A four-letter Italian word for goodbye...

...reminds me of talking to the cab driver on the way to the airport. I waited for him outside the Collegio until 5:15 am, after a long conversation (in Italian!) with the sleepy dispatcher. When I climbed in I realized he was playing a Spanish song. I thought, this is my last chance to speak Italian for a few months, if not years. So I launched right in.
"Puo capire lo spagnolo?" I asked. (Do you understand Spanish?) He said sort of. I started translating the Spanish song into Italian, piece by piece. "The wounds of love..." The cabbie - who must have been 80 years old - threw me a worried look.
"Wounds caused by a boy?" he asked.
"Yes, yes, of course a boy," I said, excited that he was getting into it. "You know those things between a man and a woman," I translated the next part, since I wasn't sure how to say 'relationship.'
"How old are you, 18?" he asked. I took it as a compliment, usually people think I'm younger.
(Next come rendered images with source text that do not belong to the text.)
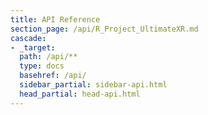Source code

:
 ```yaml
---
title: API Reference
section_page: /api/R_Project_UltimateXR.md
cascade:
- _target:
  path: /api/**
  type: docs
  basehref: /api/
  sidebar_partial: sidebar-api.html
  head_partial: head-api.html
---
```

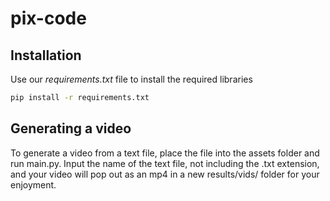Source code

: # pix-code

## Installation 
Use our *requirements.txt* file to install the required libraries 

```bash
pip install -r requirements.txt 
```

## Generating a video
To generate a video from a text file, place the file into the assets
folder and run main.py. Input the name of the text file, not including
the .txt extension, and your video will pop out as an mp4 in a new 
results/vids/ folder for your enjoyment.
"No, no, I'm 20," I told him. He swerved to avoid a cat in the road. I went on with the song. "Why has this man told me these things that are not true? All I wanted was his love." There was a long, appreciative pause when I finished my heartfelt translation. He turned his full attention to me.
"You are young, you know," he said with a sigh. "Life is full of pain, yes, but you have your entire life ahead of you for pain."
And that's when I realized that he thought I'd been talking about myself.
That was my last conversation in Italian, which means it's time to wrap this blog up.
On that memorable night in Venice (five whole weeks ago!), someone asked me how many times I'd been to Italy. I told the barful of men "E mia prima volta." They laughed and told me that "mia prima volta" means "my first time" and usually only refers to one thing. After that, "mia prima volta" became a joke in our group of friends. Every time one of us did something we'd never done before, we said "oh, prima volta." Last summer, like this summer, I made it my goal to do something every day I'd never done before. My favorite memories of Italy are almost all "prima voltas," and I realize, looking back, why this game appeals to me so much. In the United States, I live cautiously. I don't follow unfamiliar men to sleazy clubs or bathe in public fountains or hook myself to belay ropes and sail down cliffs. But I wonder, sometimes, what I'm missing. Most of the things I did in Italy (not the things I saw, the things I did) were frightening, and I'm sure things could have gone badly. But they didn't. I didn't get assaulted, diseased, or killed. Instead, I found out what I'd been missing.